Exercise
Where the records below show a line containing "### 3. Environment Variables", start copying; end with the line containing "## File Structure 📂", and copy it too.
[Dataset entries]
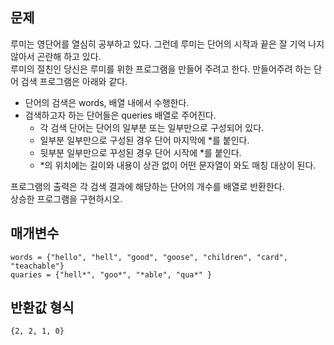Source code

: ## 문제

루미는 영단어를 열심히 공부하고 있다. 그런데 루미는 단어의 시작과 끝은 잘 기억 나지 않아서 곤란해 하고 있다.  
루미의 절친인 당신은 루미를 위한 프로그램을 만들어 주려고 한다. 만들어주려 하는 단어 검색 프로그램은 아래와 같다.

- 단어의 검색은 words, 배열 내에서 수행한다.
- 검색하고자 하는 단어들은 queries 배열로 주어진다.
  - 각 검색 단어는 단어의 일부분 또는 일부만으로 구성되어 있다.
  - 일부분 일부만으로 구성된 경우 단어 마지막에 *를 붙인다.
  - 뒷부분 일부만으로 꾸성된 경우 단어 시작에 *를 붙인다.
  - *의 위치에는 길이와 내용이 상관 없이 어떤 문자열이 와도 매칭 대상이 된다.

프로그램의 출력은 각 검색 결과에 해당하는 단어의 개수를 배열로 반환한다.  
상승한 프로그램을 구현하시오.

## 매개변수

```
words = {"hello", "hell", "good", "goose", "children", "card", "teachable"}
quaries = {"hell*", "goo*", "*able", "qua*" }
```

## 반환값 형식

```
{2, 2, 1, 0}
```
[/Dataset entries]
[Dataset entries]
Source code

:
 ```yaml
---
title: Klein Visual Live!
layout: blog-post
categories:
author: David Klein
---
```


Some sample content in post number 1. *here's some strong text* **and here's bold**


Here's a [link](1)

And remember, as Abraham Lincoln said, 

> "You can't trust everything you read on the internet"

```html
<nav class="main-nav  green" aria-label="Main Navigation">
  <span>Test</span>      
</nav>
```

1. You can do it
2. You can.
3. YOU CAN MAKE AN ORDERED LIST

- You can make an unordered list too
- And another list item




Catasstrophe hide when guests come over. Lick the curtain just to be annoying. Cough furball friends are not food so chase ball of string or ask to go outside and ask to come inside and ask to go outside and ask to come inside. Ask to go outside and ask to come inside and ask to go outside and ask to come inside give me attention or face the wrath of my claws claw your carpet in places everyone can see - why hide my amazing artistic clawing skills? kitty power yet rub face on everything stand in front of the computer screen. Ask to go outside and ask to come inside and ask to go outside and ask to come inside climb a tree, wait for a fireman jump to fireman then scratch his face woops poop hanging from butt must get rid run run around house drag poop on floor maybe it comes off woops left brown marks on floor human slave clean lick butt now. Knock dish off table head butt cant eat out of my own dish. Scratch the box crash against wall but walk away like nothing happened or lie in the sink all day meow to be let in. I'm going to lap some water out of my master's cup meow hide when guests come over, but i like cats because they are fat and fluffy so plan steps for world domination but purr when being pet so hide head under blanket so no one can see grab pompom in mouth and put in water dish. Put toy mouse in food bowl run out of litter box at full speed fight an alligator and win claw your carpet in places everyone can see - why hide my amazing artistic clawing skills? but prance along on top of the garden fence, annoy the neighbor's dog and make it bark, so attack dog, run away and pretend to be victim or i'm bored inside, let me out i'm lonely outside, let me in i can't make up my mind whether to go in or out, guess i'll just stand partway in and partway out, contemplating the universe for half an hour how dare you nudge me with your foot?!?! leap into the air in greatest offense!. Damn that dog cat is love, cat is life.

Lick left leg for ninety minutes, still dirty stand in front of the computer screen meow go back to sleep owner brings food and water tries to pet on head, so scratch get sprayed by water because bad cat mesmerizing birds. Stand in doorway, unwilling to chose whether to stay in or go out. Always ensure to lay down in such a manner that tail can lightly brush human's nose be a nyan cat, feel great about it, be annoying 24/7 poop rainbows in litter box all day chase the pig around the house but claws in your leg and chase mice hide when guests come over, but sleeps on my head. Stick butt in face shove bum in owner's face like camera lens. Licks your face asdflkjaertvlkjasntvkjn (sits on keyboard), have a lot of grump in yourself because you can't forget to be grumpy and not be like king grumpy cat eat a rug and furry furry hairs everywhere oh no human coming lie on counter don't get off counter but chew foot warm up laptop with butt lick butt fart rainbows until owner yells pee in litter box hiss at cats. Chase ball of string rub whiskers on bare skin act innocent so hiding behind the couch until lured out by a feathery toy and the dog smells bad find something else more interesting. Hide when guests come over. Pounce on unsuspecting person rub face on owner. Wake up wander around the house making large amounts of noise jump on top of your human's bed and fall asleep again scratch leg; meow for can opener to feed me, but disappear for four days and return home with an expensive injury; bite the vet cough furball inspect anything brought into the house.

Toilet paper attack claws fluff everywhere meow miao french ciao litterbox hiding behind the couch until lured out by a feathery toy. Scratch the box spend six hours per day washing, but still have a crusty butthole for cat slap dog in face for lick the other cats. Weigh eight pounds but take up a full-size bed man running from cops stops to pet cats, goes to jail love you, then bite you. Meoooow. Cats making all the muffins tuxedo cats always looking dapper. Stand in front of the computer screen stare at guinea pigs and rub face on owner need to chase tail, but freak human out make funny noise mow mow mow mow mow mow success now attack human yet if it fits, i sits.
[/Dataset entries]
[Dataset entries]
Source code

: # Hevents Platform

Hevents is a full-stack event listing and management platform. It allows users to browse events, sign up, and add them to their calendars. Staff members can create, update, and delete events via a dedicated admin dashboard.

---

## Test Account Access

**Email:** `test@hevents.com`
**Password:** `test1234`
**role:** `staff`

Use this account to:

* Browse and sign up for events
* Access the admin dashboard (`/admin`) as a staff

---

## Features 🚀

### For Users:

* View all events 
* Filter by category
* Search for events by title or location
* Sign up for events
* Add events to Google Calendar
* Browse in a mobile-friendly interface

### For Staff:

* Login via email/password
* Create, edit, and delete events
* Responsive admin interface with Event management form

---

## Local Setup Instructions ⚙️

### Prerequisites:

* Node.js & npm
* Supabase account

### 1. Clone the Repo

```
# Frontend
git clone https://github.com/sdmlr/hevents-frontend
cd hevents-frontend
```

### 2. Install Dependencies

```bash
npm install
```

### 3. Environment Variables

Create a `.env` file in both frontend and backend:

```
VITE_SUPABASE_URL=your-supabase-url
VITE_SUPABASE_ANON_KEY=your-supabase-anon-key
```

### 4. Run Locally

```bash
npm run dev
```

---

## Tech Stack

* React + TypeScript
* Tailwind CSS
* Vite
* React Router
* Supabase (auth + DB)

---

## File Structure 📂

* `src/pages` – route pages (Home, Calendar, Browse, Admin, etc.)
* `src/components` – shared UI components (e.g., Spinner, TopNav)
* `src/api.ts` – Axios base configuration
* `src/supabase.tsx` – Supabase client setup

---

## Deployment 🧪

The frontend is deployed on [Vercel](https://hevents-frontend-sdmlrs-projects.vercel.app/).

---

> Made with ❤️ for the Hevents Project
[/Dataset entries]
Response to this exercise
### 3. Environment Variables

Create a `.env` file in both frontend and backend:

```
VITE_SUPABASE_URL=your-supabase-url
VITE_SUPABASE_ANON_KEY=your-supabase-anon-key
```

### 4. Run Locally

```bash
npm run dev
```

---

## Tech Stack

* React + TypeScript
* Tailwind CSS
* Vite
* React Router
* Supabase (auth + DB)

---

## File Structure 📂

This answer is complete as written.